Core Concepts
We present an efficient agnostic tomography algorithm that can learn a stabilizer product state approximation to an unknown quantum state, even if the unknown state is far from any stabilizer product state.
Abstract
The key insights and highlights of the content are:
The authors define a quantum learning task called agnostic tomography, where the goal is to output a succinct description of a state that approximates an unknown state ρ at least as well as any state in a given class C.
Agnostic tomography is more challenging than ordinary quantum tomography, as the learning algorithm must be robust to perturbations of ρ and cannot exploit the structure of states in C.
The authors present an efficient agnostic tomography algorithm for the class of n-qubit stabilizer product states. Assuming ρ has fidelity at least τ with a stabilizer product state, the algorithm runs in time nO(1+log(1/τ))/ε^2, which is quasipolynomial in all parameters and polynomial if τ is a constant.

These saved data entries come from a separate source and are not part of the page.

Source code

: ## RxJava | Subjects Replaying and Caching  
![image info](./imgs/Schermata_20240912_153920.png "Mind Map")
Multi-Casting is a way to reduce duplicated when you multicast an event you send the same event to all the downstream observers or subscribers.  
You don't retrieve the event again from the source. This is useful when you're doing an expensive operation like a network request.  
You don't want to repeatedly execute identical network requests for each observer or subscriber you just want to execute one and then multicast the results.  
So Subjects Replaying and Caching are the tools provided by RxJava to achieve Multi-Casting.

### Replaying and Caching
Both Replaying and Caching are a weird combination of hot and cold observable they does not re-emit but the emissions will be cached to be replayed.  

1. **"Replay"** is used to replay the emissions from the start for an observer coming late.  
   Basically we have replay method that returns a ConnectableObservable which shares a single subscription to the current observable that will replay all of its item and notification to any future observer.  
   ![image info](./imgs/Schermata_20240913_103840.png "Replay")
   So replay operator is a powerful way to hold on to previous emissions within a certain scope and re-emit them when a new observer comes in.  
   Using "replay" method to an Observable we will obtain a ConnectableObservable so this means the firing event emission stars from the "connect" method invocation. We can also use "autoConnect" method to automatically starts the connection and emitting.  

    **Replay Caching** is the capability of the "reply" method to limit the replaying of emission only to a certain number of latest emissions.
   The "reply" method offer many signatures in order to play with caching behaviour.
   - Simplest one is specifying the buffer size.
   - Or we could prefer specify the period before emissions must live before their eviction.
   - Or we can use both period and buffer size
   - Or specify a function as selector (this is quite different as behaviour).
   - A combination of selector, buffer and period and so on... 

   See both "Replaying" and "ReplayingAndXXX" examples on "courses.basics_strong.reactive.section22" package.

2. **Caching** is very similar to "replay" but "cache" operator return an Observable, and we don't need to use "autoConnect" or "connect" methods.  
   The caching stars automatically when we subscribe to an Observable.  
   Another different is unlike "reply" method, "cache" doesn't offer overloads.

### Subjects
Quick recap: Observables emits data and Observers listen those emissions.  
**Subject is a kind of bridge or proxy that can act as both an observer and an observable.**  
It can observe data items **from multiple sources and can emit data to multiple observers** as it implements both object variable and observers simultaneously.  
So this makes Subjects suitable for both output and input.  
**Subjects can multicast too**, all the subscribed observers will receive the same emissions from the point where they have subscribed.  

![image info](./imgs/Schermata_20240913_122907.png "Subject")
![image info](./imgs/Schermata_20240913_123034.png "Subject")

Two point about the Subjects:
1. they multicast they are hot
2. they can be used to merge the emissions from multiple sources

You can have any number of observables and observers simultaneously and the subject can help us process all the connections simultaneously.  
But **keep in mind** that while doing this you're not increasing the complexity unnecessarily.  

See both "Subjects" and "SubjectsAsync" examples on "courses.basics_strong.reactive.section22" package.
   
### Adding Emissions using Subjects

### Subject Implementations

The key ideas behind the algorithm are: (i) leveraging the structure of stabilizer product states to identify their stabilizer group from fewer Bell difference samples compared to general stabilizer states, and (ii) an entropy counting argument to show that a small number of samples suffices to learn the stabilizer group up to a few unassigned qubits.
The authors discuss open problems, such as improving the runtime further and extending the techniques to more general classes of quantum states.